(EXERCISE DETAILS):
Filter the records below for the word "from". Keep each line that has it.

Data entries
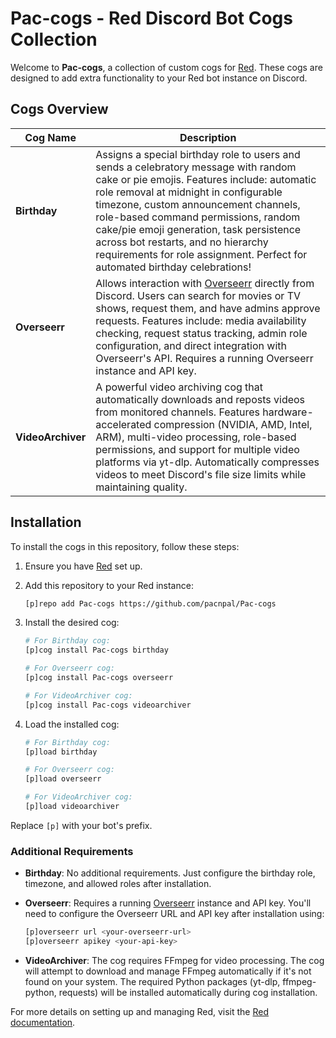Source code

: # Pac-cogs - Red Discord Bot Cogs Collection

Welcome to **Pac-cogs**, a collection of custom cogs for [Red](https://github.com/Cog-Creators/Red-DiscordBot). These cogs are designed to add extra functionality to your Red bot instance on Discord.

## Cogs Overview

| Cog Name   | Description                                      |
|------------|--------------------------------------------------|
| **Birthday** | Assigns a special birthday role to users and sends a celebratory message with random cake or pie emojis. Features include: automatic role removal at midnight in configurable timezone, custom announcement channels, role-based command permissions, random cake/pie emoji generation, task persistence across bot restarts, and no hierarchy requirements for role assignment. Perfect for automated birthday celebrations! |
| **Overseerr** | Allows interaction with [Overseerr](https://overseerr.dev/) directly from Discord. Users can search for movies or TV shows, request them, and have admins approve requests. Features include: media availability checking, request status tracking, admin role configuration, and direct integration with Overseerr's API. Requires a running Overseerr instance and API key. |
| **VideoArchiver** | A powerful video archiving cog that automatically downloads and reposts videos from monitored channels. Features hardware-accelerated compression (NVIDIA, AMD, Intel, ARM), multi-video processing, role-based permissions, and support for multiple video platforms via yt-dlp. Automatically compresses videos to meet Discord's file size limits while maintaining quality. |

## Installation

To install the cogs in this repository, follow these steps:

1. Ensure you have [Red](https://github.com/Cog-Creators/Red-DiscordBot) set up.
2. Add this repository to your Red instance:

    ```bash
    [p]repo add Pac-cogs https://github.com/pacnpal/Pac-cogs
    ```

3. Install the desired cog:

    ```bash
    # For Birthday cog:
    [p]cog install Pac-cogs birthday

    # For Overseerr cog:
    [p]cog install Pac-cogs overseerr

    # For VideoArchiver cog:
    [p]cog install Pac-cogs videoarchiver
    ```

4. Load the installed cog:

    ```bash
    # For Birthday cog:
    [p]load birthday

    # For Overseerr cog:
    [p]load overseerr

    # For VideoArchiver cog:
    [p]load videoarchiver
    ```

Replace `[p]` with your bot's prefix.

### Additional Requirements

- **Birthday**: No additional requirements. Just configure the birthday role, timezone, and allowed roles after installation.

- **Overseerr**: Requires a running [Overseerr](https://overseerr.dev/) instance and API key. You'll need to configure the Overseerr URL and API key after installation using:
    ```bash
    [p]overseerr url <your-overseerr-url>
    [p]overseerr apikey <your-api-key>
    ```

- **VideoArchiver**: The cog requires FFmpeg for video processing. The cog will attempt to download and manage FFmpeg automatically if it's not found on your system. The required Python packages (yt-dlp, ffmpeg-python, requests) will be installed automatically during cog installation.

For more details on setting up and managing Red, visit the [Red documentation](https://docs.discord.red).
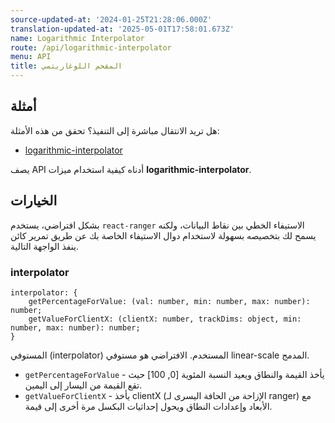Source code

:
 ```yaml
---
source-updated-at: '2024-01-25T21:28:06.000Z'
translation-updated-at: '2025-05-01T17:58:01.673Z'
name: Logarithmic Interpolator
route: /api/logarithmic-interpolator
menu: API
title: المقحم اللوغاريتمي
---
```

## أمثلة
هل تريد الانتقال مباشرة إلى التنفيذ؟ تحقق من هذه الأمثلة:

- [logarithmic-interpolator](../examples/logarithmic-interpolator)

يصف API أدناه كيفية استخدام ميزات **logarithmic-interpolator**.

## الخيارات

بشكل افتراضي، يستخدم `react-ranger` الاستيفاء الخطي بين نقاط البيانات، ولكنه يسمح لك بتخصيصه بسهولة لاستخدام دوال الاستيفاء الخاصة بك عن طريق تمرير كائن ينفذ الواجهة التالية.

### interpolator

```tsx
interpolator: {
    getPercentageForValue: (val: number, min: number, max: number): number;
    getValueForClientX: (clientX: number, trackDims: object, min: number, max: number): number;
}
```
المستوفي (interpolator) المستخدم. الافتراضي هو مستوفي linear-scale المدمج.
 - `getPercentageForValue` - يأخذ القيمة والنطاق ويعيد النسبة المئوية [0, 100] حيث تقع القيمة من اليسار إلى اليمين.
 - `getValueForClientX` - يأخذ clientX (الإزاحة من الحافة اليسرى لـ ranger) مع الأبعاد وإعدادات النطاق ويحول إحداثيات البكسل مرة أخرى إلى قيمة.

(OUTPUT BELOW):
| **Overseerr** | Allows interaction with [Overseerr](https://overseerr.dev/) directly from Discord. Users can search for movies or TV shows, request them, and have admins approve requests. Features include: media availability checking, request status tracking, admin role configuration, and direct integration with Overseerr's API. Requires a running Overseerr instance and API key. |
| **VideoArchiver** | A powerful video archiving cog that automatically downloads and reposts videos from monitored channels. Features hardware-accelerated compression (NVIDIA, AMD, Intel, ARM), multi-video processing, role-based permissions, and support for multiple video platforms via yt-dlp. Automatically compresses videos to meet Discord's file size limits while maintaining quality. |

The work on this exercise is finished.